### [Task goal]
Copy out, from the entries below, each line holding the string "mean".

══ Records for the exercise

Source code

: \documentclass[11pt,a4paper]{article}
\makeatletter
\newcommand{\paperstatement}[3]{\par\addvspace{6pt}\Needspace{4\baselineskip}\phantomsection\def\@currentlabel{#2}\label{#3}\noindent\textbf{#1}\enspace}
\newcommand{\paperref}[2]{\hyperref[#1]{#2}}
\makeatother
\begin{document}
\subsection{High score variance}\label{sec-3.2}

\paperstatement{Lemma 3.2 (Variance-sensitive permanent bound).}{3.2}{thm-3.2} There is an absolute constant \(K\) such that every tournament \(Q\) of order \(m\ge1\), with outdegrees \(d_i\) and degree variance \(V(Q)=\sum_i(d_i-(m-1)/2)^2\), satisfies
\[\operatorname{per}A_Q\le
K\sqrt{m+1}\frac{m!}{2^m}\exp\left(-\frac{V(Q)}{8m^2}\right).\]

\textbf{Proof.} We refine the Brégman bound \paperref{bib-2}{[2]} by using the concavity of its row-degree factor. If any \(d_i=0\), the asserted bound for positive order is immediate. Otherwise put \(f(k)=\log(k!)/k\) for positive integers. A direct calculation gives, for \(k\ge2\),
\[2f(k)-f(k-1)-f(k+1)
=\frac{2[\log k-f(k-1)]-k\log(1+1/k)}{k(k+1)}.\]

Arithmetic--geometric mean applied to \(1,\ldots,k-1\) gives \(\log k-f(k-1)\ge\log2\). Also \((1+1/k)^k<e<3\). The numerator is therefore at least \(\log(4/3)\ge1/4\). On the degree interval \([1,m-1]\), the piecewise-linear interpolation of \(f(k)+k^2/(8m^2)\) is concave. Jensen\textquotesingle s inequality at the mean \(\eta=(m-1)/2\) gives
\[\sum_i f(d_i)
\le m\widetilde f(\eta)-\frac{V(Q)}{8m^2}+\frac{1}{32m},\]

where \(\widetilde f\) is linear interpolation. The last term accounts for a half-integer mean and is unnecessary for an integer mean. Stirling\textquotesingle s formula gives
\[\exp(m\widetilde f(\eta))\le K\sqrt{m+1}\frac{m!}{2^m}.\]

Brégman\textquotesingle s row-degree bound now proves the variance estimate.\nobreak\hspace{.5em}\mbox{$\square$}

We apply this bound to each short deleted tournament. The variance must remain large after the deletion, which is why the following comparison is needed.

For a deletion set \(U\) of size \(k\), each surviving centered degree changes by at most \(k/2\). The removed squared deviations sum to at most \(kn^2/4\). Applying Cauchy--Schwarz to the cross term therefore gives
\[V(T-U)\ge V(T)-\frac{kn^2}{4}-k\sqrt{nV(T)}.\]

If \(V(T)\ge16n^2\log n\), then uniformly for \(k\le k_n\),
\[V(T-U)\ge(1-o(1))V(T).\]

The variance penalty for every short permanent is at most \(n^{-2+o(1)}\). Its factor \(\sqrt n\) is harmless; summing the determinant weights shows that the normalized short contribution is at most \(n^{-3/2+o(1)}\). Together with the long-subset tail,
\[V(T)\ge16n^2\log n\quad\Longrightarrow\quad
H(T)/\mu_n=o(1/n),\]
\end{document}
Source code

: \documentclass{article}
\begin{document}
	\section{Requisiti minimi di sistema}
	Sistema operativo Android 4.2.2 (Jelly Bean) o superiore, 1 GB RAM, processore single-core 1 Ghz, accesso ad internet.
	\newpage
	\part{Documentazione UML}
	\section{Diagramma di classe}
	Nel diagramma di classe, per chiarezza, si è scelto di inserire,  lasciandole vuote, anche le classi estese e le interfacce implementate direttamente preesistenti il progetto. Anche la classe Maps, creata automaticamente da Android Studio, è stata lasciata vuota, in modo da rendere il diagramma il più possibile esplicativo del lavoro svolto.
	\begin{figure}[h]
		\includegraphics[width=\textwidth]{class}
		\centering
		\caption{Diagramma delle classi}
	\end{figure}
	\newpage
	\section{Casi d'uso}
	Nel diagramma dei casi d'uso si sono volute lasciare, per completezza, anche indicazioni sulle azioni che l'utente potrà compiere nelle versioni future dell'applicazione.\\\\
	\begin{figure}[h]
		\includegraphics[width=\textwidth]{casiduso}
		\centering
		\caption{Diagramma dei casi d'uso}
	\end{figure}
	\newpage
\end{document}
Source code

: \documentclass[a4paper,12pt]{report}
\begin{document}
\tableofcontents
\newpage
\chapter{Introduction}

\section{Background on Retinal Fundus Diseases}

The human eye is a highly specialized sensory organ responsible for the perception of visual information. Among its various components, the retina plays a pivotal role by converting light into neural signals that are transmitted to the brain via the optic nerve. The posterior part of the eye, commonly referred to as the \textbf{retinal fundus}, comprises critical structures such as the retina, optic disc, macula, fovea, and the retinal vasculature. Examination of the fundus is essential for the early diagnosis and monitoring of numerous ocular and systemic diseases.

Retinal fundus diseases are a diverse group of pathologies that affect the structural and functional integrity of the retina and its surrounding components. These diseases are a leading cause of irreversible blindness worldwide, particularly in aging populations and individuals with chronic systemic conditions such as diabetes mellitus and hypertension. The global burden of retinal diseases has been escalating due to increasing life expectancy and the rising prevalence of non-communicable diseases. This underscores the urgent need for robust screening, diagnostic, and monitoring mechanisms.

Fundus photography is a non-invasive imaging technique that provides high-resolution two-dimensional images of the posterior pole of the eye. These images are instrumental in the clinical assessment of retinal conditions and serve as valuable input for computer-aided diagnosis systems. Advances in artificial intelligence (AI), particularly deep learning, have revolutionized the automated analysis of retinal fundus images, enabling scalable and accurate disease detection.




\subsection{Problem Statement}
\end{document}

════

### [Exercise output]
Arithmetic--geometric mean applied to \(1,\ldots,k-1\) gives \(\log k-f(k-1)\ge\log2\). Also \((1+1/k)^k<e<3\). The numerator is therefore at least \(\log(4/3)\ge1/4\). On the degree interval \([1,m-1]\), the piecewise-linear interpolation of \(f(k)+k^2/(8m^2)\) is concave. Jensen\textquotesingle s inequality at the mean \(\eta=(m-1)/2\) gives
where \(\widetilde f\) is linear interpolation. The last term accounts for a half-integer mean and is unnecessary for an integer mean. Stirling\textquotesingle s formula gives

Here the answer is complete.